**Work instruction:** Would you give the number of lines below in which the string "that" appears? Nothing else is needed.

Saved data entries
********************

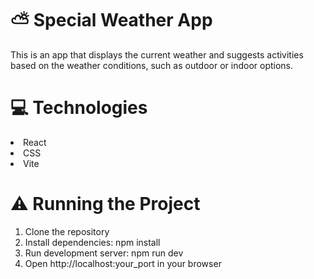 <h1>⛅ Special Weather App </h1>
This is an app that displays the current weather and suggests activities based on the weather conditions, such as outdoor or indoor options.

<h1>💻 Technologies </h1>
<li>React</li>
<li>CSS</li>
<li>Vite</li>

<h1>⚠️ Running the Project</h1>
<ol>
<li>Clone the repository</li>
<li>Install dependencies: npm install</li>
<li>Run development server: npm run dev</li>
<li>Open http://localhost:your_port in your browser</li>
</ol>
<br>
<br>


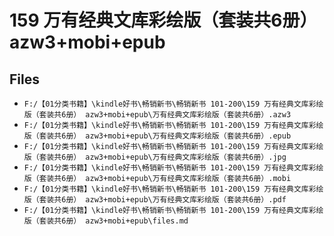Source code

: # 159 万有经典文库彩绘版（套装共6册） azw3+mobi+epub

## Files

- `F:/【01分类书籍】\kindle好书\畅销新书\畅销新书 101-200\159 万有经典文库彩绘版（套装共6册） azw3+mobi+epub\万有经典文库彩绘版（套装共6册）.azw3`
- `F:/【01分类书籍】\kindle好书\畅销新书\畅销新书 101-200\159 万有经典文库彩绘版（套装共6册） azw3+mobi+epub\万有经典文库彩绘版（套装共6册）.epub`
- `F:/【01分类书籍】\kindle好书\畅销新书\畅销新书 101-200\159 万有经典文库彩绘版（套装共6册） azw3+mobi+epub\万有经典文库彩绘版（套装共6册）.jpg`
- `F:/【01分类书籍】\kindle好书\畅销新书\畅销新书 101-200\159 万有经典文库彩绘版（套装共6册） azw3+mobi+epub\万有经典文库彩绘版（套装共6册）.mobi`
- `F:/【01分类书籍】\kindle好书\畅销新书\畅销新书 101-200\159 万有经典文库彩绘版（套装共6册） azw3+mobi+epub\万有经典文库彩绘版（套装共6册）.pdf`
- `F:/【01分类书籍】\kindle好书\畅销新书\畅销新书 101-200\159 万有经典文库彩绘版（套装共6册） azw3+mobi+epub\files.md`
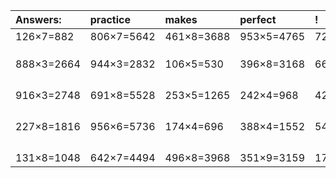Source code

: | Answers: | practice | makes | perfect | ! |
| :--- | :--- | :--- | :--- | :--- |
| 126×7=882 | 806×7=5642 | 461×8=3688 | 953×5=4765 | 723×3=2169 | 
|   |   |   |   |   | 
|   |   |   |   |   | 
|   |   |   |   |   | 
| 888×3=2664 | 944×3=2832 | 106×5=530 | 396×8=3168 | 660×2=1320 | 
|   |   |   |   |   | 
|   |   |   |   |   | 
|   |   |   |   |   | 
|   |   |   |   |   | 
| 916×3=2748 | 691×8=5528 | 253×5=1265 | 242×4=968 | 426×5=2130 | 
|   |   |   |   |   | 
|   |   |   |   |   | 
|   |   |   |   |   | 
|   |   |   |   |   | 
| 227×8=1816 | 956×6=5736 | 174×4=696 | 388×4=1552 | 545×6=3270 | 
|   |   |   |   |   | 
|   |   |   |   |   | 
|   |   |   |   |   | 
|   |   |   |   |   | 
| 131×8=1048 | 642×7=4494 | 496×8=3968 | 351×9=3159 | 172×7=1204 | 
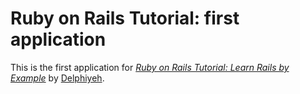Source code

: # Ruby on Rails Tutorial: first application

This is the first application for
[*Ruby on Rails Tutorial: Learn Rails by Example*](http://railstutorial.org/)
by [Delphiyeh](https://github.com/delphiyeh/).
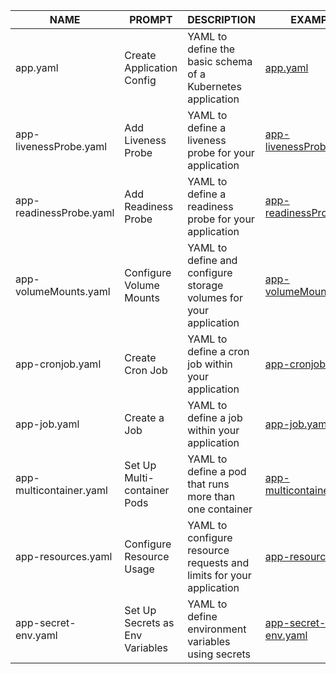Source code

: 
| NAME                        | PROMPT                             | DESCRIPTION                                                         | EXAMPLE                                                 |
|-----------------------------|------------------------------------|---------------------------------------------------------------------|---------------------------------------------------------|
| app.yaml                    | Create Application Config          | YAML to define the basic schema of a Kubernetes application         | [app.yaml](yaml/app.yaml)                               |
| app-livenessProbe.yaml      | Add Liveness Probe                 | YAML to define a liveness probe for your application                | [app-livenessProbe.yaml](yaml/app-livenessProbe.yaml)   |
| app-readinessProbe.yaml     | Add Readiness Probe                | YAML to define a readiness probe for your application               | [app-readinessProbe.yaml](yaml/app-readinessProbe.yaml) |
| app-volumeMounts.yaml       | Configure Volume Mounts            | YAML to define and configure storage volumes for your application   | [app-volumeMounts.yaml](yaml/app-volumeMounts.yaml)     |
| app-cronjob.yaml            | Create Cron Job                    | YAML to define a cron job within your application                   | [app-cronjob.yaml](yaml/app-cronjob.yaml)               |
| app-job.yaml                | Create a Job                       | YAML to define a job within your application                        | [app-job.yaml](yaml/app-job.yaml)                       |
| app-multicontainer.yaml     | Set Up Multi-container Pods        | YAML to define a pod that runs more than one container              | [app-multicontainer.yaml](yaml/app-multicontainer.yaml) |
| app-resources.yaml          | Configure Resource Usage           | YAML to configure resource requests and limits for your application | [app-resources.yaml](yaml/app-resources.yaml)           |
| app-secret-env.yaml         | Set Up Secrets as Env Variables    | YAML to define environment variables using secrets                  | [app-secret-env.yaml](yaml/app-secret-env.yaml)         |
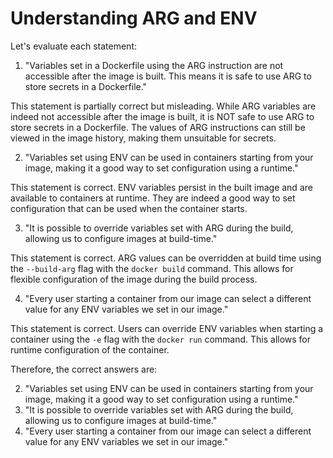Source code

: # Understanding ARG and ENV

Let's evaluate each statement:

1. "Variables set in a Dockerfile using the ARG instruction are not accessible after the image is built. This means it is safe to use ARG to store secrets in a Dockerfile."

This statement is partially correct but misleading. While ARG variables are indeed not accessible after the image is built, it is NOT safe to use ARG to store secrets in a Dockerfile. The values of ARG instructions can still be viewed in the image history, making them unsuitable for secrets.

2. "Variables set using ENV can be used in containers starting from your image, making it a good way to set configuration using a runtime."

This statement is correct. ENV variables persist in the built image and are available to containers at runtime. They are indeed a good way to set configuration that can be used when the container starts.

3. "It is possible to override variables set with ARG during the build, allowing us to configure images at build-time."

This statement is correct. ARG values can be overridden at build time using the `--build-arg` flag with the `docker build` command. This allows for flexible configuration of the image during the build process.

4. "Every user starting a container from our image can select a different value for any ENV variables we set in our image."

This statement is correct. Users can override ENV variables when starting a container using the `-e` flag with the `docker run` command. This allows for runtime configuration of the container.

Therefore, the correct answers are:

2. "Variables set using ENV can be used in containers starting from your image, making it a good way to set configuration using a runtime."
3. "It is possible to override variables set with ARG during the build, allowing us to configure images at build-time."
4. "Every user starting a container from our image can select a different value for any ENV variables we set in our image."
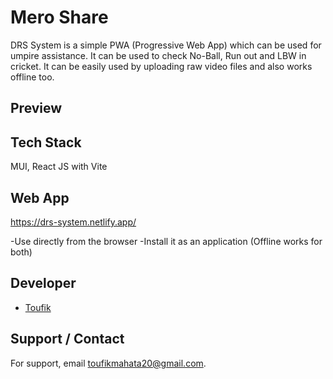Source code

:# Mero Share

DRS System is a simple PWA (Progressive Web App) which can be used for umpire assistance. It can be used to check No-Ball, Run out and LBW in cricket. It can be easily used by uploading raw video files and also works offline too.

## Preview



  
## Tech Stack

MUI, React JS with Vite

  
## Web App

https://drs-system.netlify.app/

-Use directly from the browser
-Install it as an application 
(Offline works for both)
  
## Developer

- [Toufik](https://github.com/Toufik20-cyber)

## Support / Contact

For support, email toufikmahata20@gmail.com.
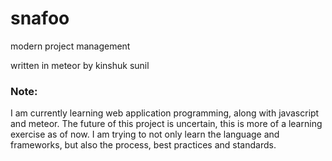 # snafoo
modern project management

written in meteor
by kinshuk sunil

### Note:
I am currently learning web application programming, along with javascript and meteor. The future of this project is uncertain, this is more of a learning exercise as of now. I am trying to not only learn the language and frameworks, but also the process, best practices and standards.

********************

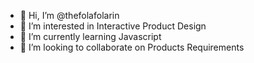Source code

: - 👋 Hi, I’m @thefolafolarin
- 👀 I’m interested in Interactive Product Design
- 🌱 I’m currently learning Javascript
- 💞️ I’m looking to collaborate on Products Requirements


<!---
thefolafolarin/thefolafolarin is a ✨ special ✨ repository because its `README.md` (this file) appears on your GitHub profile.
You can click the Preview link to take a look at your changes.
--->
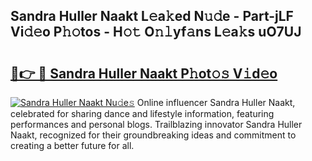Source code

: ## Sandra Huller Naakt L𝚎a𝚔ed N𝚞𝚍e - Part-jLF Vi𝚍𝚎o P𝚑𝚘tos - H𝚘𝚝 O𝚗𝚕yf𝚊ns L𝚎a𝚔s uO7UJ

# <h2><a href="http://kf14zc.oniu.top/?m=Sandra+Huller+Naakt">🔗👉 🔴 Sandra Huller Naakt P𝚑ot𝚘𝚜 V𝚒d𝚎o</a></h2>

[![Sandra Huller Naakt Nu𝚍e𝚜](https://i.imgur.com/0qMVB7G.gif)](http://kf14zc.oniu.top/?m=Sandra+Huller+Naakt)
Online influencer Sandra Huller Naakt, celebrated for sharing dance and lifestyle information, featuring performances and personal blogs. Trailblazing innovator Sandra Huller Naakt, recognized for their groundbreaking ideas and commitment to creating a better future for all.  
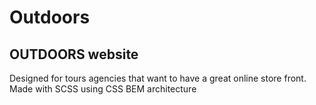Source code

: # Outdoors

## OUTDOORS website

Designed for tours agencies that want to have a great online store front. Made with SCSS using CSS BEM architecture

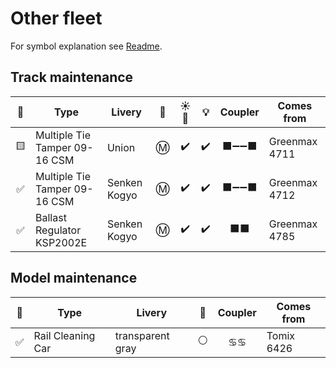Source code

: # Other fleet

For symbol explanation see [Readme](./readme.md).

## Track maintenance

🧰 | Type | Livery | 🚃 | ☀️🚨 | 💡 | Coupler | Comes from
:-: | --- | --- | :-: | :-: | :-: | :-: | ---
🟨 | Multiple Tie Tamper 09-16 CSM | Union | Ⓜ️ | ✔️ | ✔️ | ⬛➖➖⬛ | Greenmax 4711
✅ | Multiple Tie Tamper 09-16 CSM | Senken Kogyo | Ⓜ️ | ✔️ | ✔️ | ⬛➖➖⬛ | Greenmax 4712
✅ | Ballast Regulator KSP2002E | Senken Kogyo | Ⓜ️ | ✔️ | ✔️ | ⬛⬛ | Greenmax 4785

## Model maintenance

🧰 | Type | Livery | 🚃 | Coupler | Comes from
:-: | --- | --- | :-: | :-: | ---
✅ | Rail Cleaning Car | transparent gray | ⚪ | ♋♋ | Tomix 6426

********************

**Exercise output:** 4